Left: SWE-Lego models plotted against other open issue-resolving systems by model size on SWE-bench Verified. Right: a bar chart breaking the 32B result down by ingredient.
Figure 1 (from the paper). Left: SWE-Lego models against open issue-resolving systems, by size. Right: the contribution of each ingredient — the dataset, refined SFT, and TTS@16 — building the 32B result from a 23.2% baseline to 58.8%.

This is the paper that motivates LegoFactory. The pipeline you see on the rest of this site — instance collection, trajectory rollout, SFT, evaluation — is the productionized, agent-operated form of the recipe described below. So it is worth understanding what the recipe actually is.

The bet: SFT is data-bound, not method-bound

The implicit claim behind a complex RL stack is that supervised learning has been wrung dry — that to go further you need a reward signal and on-policy exploration. SWE-Lego pushes back on this. Its position is that the ceiling people hit with SFT is usually a data ceiling and a loss ceiling, not a fundamental limit of the paradigm. Fix what the model is trained on, and fix which tokens it is asked to imitate, and the supervised baseline moves a long way up before RL ever enters the picture.

Concretely, the recipe rests on three building blocks: a curated dataset, a refined training procedure, and a test-time scaling stage. Each is simple in isolation; the result comes from getting all three right at once.

Building block 1 — Data that is real, varied, and verified

The dataset pairs two kinds of supervision. The first is task instances: roughly 32,000 of them, drawn from over 3,000 real repositories and filtered for the properties that make a task usable for training — a clear problem statement, a runnable environment, and tests that actually discriminate a correct fix from a broken one. The second is trajectories: about 18,000 full agent rollouts — the sequences of thoughts, tool calls, file edits, and test runs that carry a task from its initial broken state to a passing one.
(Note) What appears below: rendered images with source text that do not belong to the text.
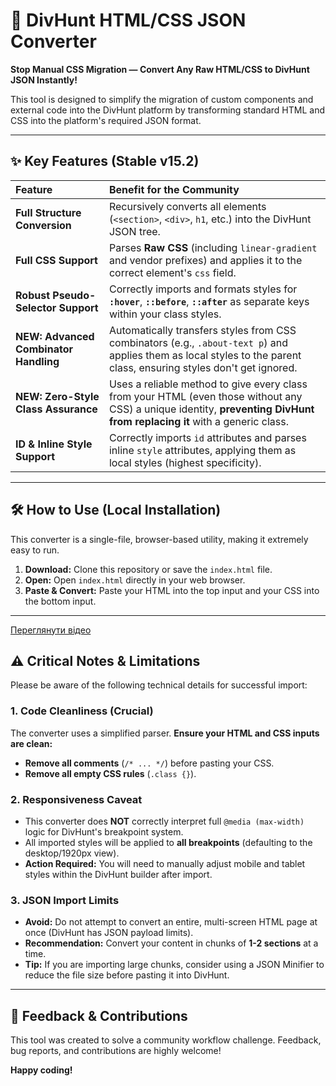 # 🚀 DivHunt HTML/CSS JSON Converter


**Stop Manual CSS Migration — Convert Any Raw HTML/CSS to DivHunt JSON Instantly!**

This tool is designed to simplify the migration of custom components and external code into the DivHunt platform by transforming standard HTML and CSS into the platform's required JSON format.

---

## ✨ Key Features (Stable v15.2)

| Feature | Benefit for the Community |
| :--- | :--- |
| **Full Structure Conversion** | Recursively converts all elements (`<section>`, `<div>`, `h1`, etc.) into the DivHunt JSON tree. |
| **Full CSS Support** | Parses **Raw CSS** (including `linear-gradient` and vendor prefixes) and applies it to the correct element's `css` field. |
| **Robust Pseudo-Selector Support** | Correctly imports and formats styles for **`:hover`**, **`::before`**, **`::after`** as separate keys within your class styles. |
| **NEW: Advanced Combinator Handling** | Automatically transfers styles from CSS combinators (e.g., `.about-text p`) and applies them as local styles to the parent class, ensuring styles don't get ignored. |
| **NEW: Zero-Style Class Assurance** | Uses a reliable method to give every class from your HTML (even those without any CSS) a unique identity, **preventing DivHunt from replacing it** with a generic class. |
| **ID & Inline Style Support** | Correctly imports `id` attributes and parses inline `style` attributes, applying them as local styles (highest specificity). |

---

## 🛠️ How to Use (Local Installation)

This converter is a single-file, browser-based utility, making it extremely easy to run.

1.  **Download:** Clone this repository or save the `index.html` file.
2.  **Open:** Open `index.html` directly in your web browser.
3.  **Paste & Convert:** Paste your HTML into the top input and your CSS into the bottom input.

---

[Переглянути відео](demo.mp4)


## ⚠️ Critical Notes & Limitations

Please be aware of the following technical details for successful import:

### 1. Code Cleanliness (Crucial)

The converter uses a simplified parser. **Ensure your HTML and CSS inputs are clean:**

*   **Remove all comments** (`/* ... */`) before pasting your CSS.
*   **Remove all empty CSS rules** (`.class {}`).

### 2. Responsiveness Caveat

*   This converter does **NOT** correctly interpret full `@media (max-width)` logic for DivHunt's breakpoint system.
*   All imported styles will be applied to **all breakpoints** (defaulting to the desktop/1920px view).
*   **Action Required:** You will need to manually adjust mobile and tablet styles within the DivHunt builder after import.

### 3. JSON Import Limits

*   **Avoid:** Do not attempt to convert an entire, multi-screen HTML page at once (DivHunt has JSON payload limits).
*   **Recommendation:** Convert your content in chunks of **1-2 sections** at a time.
*   **Tip:** If you are importing large chunks, consider using a JSON Minifier to reduce the file size before pasting it into DivHunt.

---

## 💬 Feedback & Contributions

This tool was created to solve a community workflow challenge. Feedback, bug reports, and contributions are highly welcome!

**Happy coding!**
A three-stage pipeline diagram: repository collection and sandbox construction, task instance creation and validation, and trajectory rollout and validation.
Figure 2. The SWE-Lego data pipeline: environment construction from 3,000+ repositories, test-driven task-instance creation (real and synthetic), and validated trajectory rollout. These are the same three stages LegoFactory runs as blocks — swegen and trajgen.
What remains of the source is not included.